Your work should speak for itself—only it doesn't if you're a woman.

You’d think that simply performing well at work and helping others would be enough to get you the recognition you deserve. But as a woman you might as well shoot yourself in the foot. Not only will you be less likely to get that pat on the back, you might as well kiss goodbye (or will at least struggle to get) that overdue pay raise or promotion.

If you want to move up the ladder, you need to be your own personal cheerleader because people are less likely to do it for you. You need to brag. You need to wave your arms and point to specific results you’ve produced or accolades you’ve earned.

There are probably several reasons this idea makes you nervous. For one, you may fear you’ll actually get penalized for bragging (in which case you wouldn’t be entirely off base; we’ll cover that in just a minute). More likely, you’re simply worried that it won’t feel right to brag. After all, “your work should speak for itself”—only it doesn’t if you’re a woman. You don’t have the luxury to fail upward like the average white male, and you certainly don’t have the benefit of the doubt from those around you that you’re as accomplished as your male peers.

Still the second sex

Back in 1949, Simone de Beauvoir wrote in The Second Sex about how “the woman must ceaselessly earn a confidence not initially granted to her: at the outset she is suspect; she has to prove herself. If she is any good, she will, people say. But worth is not a given essence: it is the result of a favourable development.”

Almost a half-century later, Kathleen Hall Jamieson, director of the Annenberg Public Policy Center at the University of Pennsylvania, found that little had changed. Her 1995 book Beyond the Double Bind: Women and Leadership cited multiple studies showing how women still were not given the benefit of the doubt for their achievements. “A man’s competence is more likely to be presupposed, a woman’s questioned,” she wrote. For example, in a survey of Massachusetts lawyers, 63% of women said they had been asked by court workers whether they were attorneys—double the percentage of men who were asked the same thing.
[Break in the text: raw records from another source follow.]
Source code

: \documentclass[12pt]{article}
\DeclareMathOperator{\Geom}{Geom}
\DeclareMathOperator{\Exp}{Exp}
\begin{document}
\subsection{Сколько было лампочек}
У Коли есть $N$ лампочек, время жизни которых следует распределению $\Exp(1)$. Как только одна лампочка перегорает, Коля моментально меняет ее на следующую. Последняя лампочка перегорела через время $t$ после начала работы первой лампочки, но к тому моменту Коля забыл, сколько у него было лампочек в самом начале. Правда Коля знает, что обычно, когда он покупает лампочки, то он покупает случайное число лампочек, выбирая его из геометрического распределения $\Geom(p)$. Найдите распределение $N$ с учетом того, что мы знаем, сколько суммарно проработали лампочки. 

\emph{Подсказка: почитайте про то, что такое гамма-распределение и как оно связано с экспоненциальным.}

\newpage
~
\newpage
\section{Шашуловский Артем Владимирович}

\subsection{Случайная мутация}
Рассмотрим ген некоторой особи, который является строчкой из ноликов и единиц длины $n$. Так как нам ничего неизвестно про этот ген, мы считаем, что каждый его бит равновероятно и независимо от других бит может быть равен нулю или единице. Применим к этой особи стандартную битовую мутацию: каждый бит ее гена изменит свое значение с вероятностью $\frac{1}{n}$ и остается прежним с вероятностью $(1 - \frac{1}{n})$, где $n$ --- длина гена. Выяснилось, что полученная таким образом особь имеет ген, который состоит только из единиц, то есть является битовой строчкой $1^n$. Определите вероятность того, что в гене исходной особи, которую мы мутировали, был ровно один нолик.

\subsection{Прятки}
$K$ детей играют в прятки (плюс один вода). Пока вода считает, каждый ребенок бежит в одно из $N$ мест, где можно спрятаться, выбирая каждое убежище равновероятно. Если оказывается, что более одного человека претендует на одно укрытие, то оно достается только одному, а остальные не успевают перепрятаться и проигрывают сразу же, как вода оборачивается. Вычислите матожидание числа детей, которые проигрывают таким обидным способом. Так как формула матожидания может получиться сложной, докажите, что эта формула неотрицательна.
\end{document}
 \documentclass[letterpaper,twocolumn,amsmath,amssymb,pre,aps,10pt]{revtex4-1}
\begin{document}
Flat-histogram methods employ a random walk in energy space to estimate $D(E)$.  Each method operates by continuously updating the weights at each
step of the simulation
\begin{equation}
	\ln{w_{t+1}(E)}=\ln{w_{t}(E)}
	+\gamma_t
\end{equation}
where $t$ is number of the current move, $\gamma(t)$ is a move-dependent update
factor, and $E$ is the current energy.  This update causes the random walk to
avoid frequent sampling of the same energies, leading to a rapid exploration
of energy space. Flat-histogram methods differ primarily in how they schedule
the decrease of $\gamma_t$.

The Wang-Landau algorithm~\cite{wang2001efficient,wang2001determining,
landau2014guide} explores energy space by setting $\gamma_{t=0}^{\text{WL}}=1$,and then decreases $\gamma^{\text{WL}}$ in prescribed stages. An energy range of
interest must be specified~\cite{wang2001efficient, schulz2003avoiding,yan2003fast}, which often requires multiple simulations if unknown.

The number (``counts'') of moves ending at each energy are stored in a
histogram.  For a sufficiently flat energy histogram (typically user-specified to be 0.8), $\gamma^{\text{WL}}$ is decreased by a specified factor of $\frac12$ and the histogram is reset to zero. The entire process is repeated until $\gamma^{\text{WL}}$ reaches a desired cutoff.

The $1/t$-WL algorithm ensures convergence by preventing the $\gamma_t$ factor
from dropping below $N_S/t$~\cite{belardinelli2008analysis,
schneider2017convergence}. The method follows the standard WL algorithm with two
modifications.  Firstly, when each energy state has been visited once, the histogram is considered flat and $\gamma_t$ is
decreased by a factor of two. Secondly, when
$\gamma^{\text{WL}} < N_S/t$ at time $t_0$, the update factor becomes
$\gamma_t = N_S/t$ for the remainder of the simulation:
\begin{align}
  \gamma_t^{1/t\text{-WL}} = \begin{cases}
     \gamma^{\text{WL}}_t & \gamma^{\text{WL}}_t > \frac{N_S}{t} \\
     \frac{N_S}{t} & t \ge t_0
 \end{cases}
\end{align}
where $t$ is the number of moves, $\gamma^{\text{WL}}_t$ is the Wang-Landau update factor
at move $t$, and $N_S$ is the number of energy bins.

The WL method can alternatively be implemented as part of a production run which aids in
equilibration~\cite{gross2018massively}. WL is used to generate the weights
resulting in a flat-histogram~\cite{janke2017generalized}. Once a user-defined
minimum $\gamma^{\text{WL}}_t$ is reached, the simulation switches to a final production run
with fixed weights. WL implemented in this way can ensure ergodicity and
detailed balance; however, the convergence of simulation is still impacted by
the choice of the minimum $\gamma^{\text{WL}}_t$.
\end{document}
Our insistence that women provide ample proof of their skill before we trust that they know what they’re talking about, combined with the presupposition that men belong and are capable until proven otherwise, has given rise to behaviors like “he-peating“—which is the act of a woman saying one thing, and a man then repeating the idea, at which point it’s accepted with authority, perhaps seen as brilliant, and almost certainly remembered as being his idea in the first place. The dichotomy in how we view women and men around the table also might explain why women are interrupted more by both genders—it’s not just men who are skeptical of their female peers.

Even taking human interaction out of the equation doesn’t help. In 2016, a study in the American Sociological Review (paywall) showed that when two identical lawyer résumés were sent out with traditional male and female names on them, the male candidate was three times more likely to be called into an interview.

How does all that skepticism play out for women in the workplace? For some it might be motivating, but for others it might be dangerously self-reinforcing. As de Beauvoir wrote in The Second Sex, “Feeling a negative judgment weighing on one rarely helps tone to overcome it.”

Faith in the system?

Of course women with accomplishments worth crowing about shouldn’t have to brag. No one should, which is the point Microsoft’s Satya Nadella clumsily tried to make a few years ago when he suggested that negotiating for higher pay wasn’t the optimal route to success at an organization. “It’s not really about asking for a raise, but knowing and having faith that the system will give you the right raise,” he said. The fact that he was speaking to an audience of women, at the annual Grace Hopper Celebration for Women In Computing, made his remark all the more controversial.

Iconic female leaders like Facebook COO Sheryl Sandberg, through her Lean In book and subsequent movement, have been pushing for women to speak out stronger and louder than ever before. At this year’s Mobile World Congress in Barcelona, Shelley Zalis, founder of gender-equality advocacy group The Female Quotient, told me women have “no chance” of getting the promotions they deserve if they don’t brag about themselves more.

But yes, there can be a backlash when women trumpet their accomplishments and ask for a promotion or a raise. As with most everything else at work, women contemplating the choice to brag can expect more inherently negative variables to how an employer or colleague, male or female, would view them. To wit, there’s the oft-cited truth that where strong-willed men are seen as authoritative or assertive, a woman can be seen (pdf) as “bossy,” “boastful,” “bitchy,” or “aggressive.” (It’s not just men that see it that way; women perceive other women like that, too.)

Women already earn less on average, and not just because of the plain old sexism in doing the same job for less money. They are more likely than men to do unpaid work (including volunteering more) and more prevalent in lower-paying industries; they are still economically punished for being the only sex that can bear children, and are woefully disparate in representation in senior roles, all of which helps create a wage gap so huge that the World Economic Forum can’t see it disappearing for another 200 years.

In a sense, there’s not much for women to lose by asking for more. But of course there is, because studies show (pdf) women are penalized more than men when asking for a salary increase.

That’s why Sandberg somewhat sheepishly advises that women be careful to frame their achievements in terms of the collective benefit of the organization. It’s why she also argues that women not only need to be more vocal about their credentials and achievements—they need to also get a seat at the table to negotiate their futures.